[Saved entries]

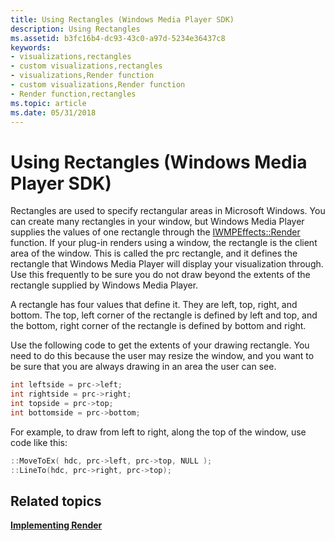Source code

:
 ```yaml
---
title: Using Rectangles (Windows Media Player SDK)
description: Using Rectangles
ms.assetid: b3fc16b4-dc93-43c0-a97d-5234e36437c8
keywords:
- visualizations,rectangles
- custom visualizations,rectangles
- visualizations,Render function
- custom visualizations,Render function
- Render function,rectangles
ms.topic: article
ms.date: 05/31/2018
---
```


# Using Rectangles (Windows Media Player SDK)

Rectangles are used to specify rectangular areas in Microsoft Windows. You can create many rectangles in your window, but Windows Media Player supplies the values of one rectangle through the [IWMPEffects::Render](/previous-versions/windows/desktop/api/effects/nf-effects-iwmpeffects-render) function. If your plug-in renders using a window, the rectangle is the client area of the window. This is called the prc rectangle, and it defines the rectangle that Windows Media Player will display your visualization through. Use this frequently to be sure you do not draw beyond the extents of the rectangle supplied by Windows Media Player.

A rectangle has four values that define it. They are left, top, right, and bottom. The top, left corner of the rectangle is defined by left and top, and the bottom, right corner of the rectangle is defined by bottom and right.

Use the following code to get the extents of your drawing rectangle. You need to do this because the user may resize the window, and you want to be sure that you are always drawing in an area the user can see.


```C++
int leftside = prc->left;
int rightside = prc->right;
int topside = prc->top;
int bottomside = prc->bottom;

```



For example, to draw from left to right, along the top of the window, use code like this:


```C++
::MoveToEx( hdc, prc->left, prc->top, NULL );  
::LineTo(hdc, prc->right, prc->top);

```



## Related topics

<dl> <dt>

[**Implementing Render**](implementing-render.md)
</dt> </dl>

 

 




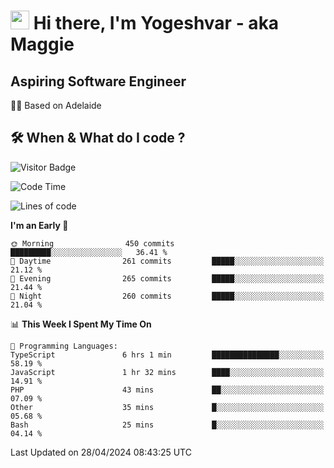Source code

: <h1><img src="https://emojis.slackmojis.com/emojis/images/1531849430/4246/blob-sunglasses.gif?1531849430" width="30"/> Hi there, I'm Yogeshvar - aka Maggie</h1>

## Aspiring Software Engineer
🏂🏻  Based on Adelaide 

## 🛠 When & What do I code ?  

![Visitor Badge](https://visitor-badge.feriirawann.repl.co?username=yogeshvar&repo=yogeshvar&label=Visitors&style=plastic&color=%23457BFF&contentType=svg)

<!--START_SECTION:waka-->
![Code Time](http://img.shields.io/badge/Code%20Time-2%2C883%20hrs%2045%20mins-blue)

![Lines of code](https://img.shields.io/badge/From%20Hello%20World%20I%27ve%20Written-4.2%20million%20lines%20of%20code-blue)

**I'm an Early 🐤** 

```text
🌞 Morning                450 commits         █████████░░░░░░░░░░░░░░░░   36.41 % 
🌆 Daytime                261 commits         █████░░░░░░░░░░░░░░░░░░░░   21.12 % 
🌃 Evening                265 commits         █████░░░░░░░░░░░░░░░░░░░░   21.44 % 
🌙 Night                  260 commits         █████░░░░░░░░░░░░░░░░░░░░   21.04 % 
```


📊 **This Week I Spent My Time On** 

```text
💬 Programming Languages: 
TypeScript               6 hrs 1 min         ███████████████░░░░░░░░░░   58.19 % 
JavaScript               1 hr 32 mins        ████░░░░░░░░░░░░░░░░░░░░░   14.91 % 
PHP                      43 mins             ██░░░░░░░░░░░░░░░░░░░░░░░   07.09 % 
Other                    35 mins             █░░░░░░░░░░░░░░░░░░░░░░░░   05.68 % 
Bash                     25 mins             █░░░░░░░░░░░░░░░░░░░░░░░░   04.14 % 
```


 Last Updated on 28/04/2024 08:43:25 UTC
<!--END_SECTION:waka-->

» Problem to solve
The answer must be an exact copy of the lines from the start of the records above through the line containing "Rectangles are used", with no pictures in it.

» Output for this exercise
Source code

:
 ```yaml
---
title: Using Rectangles (Windows Media Player SDK)
description: Using Rectangles
ms.assetid: b3fc16b4-dc93-43c0-a97d-5234e36437c8
keywords:
- visualizations,rectangles
- custom visualizations,rectangles
- visualizations,Render function
- custom visualizations,Render function
- Render function,rectangles
ms.topic: article
ms.date: 05/31/2018
---
```


# Using Rectangles (Windows Media Player SDK)

Rectangles are used to specify rectangular areas in Microsoft Windows. You can create many rectangles in your window, but Windows Media Player supplies the values of one rectangle through the [IWMPEffects::Render](/previous-versions/windows/desktop/api/effects/nf-effects-iwmpeffects-render) function. If your plug-in renders using a window, the rectangle is the client area of the window. This is called the prc rectangle, and it defines the rectangle that Windows Media Player will display your visualization through. Use this frequently to be sure you do not draw beyond the extents of the rectangle supplied by Windows Media Player.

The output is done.